_What is required:_
Look through the listing for the string "Mahalanobis" and copy out every line that holds it.

_Input records:_
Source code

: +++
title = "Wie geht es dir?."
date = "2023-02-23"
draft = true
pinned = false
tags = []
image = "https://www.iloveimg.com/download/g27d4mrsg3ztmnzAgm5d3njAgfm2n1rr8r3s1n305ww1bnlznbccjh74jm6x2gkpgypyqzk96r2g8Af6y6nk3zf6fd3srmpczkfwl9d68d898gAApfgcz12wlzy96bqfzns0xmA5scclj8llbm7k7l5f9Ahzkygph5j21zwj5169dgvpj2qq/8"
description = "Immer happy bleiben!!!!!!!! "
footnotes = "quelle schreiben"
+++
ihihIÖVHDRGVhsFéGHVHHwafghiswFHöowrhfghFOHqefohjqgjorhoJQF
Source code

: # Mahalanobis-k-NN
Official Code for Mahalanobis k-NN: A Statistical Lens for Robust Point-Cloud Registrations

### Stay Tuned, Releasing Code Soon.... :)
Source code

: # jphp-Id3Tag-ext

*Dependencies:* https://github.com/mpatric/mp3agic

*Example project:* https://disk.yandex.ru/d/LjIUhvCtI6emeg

_Expected answer:_
: # Mahalanobis-k-NN
Official Code for Mahalanobis k-NN: A Statistical Lens for Robust Point-Cloud Registrations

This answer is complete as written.